Items from a dataset:
Segment Open
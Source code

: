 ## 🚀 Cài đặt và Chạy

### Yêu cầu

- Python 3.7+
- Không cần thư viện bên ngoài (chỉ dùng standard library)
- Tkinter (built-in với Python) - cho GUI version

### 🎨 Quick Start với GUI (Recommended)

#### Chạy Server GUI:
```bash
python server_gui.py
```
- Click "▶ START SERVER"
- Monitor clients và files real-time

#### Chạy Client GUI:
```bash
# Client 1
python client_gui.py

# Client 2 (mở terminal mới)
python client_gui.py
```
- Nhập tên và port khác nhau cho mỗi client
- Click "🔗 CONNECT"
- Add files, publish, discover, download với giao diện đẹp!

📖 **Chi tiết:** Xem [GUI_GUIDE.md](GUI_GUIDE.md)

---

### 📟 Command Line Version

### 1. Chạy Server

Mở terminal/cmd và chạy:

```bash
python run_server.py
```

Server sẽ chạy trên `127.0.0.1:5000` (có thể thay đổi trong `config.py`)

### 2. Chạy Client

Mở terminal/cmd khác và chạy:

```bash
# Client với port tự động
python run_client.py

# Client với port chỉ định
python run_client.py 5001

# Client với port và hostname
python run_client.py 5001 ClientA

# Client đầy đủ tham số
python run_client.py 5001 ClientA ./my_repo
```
Segment Closed
TASK DETAILS: After locating the line that holds "đặt và Chạy", print it and each line after it through the end of the data, exactly as it stands.

REPLY TO THE EXERCISE:
: ## 🚀 Cài đặt và Chạy

### Yêu cầu

- Python 3.7+
- Không cần thư viện bên ngoài (chỉ dùng standard library)
- Tkinter (built-in với Python) - cho GUI version

### 🎨 Quick Start với GUI (Recommended)

#### Chạy Server GUI:
```bash
python server_gui.py
```
- Click "▶ START SERVER"
- Monitor clients và files real-time

#### Chạy Client GUI:
```bash
# Client 1
python client_gui.py

# Client 2 (mở terminal mới)
python client_gui.py
```
- Nhập tên và port khác nhau cho mỗi client
- Click "🔗 CONNECT"
- Add files, publish, discover, download với giao diện đẹp!

📖 **Chi tiết:** Xem [GUI_GUIDE.md](GUI_GUIDE.md)

---

### 📟 Command Line Version

### 1. Chạy Server

Mở terminal/cmd và chạy:

```bash
python run_server.py
```

Server sẽ chạy trên `127.0.0.1:5000` (có thể thay đổi trong `config.py`)

### 2. Chạy Client

Mở terminal/cmd khác và chạy:

```bash
# Client với port tự động
python run_client.py

# Client với port chỉ định
python run_client.py 5001

# Client với port và hostname
python run_client.py 5001 ClientA

# Client đầy đủ tham số
python run_client.py 5001 ClientA ./my_repo
```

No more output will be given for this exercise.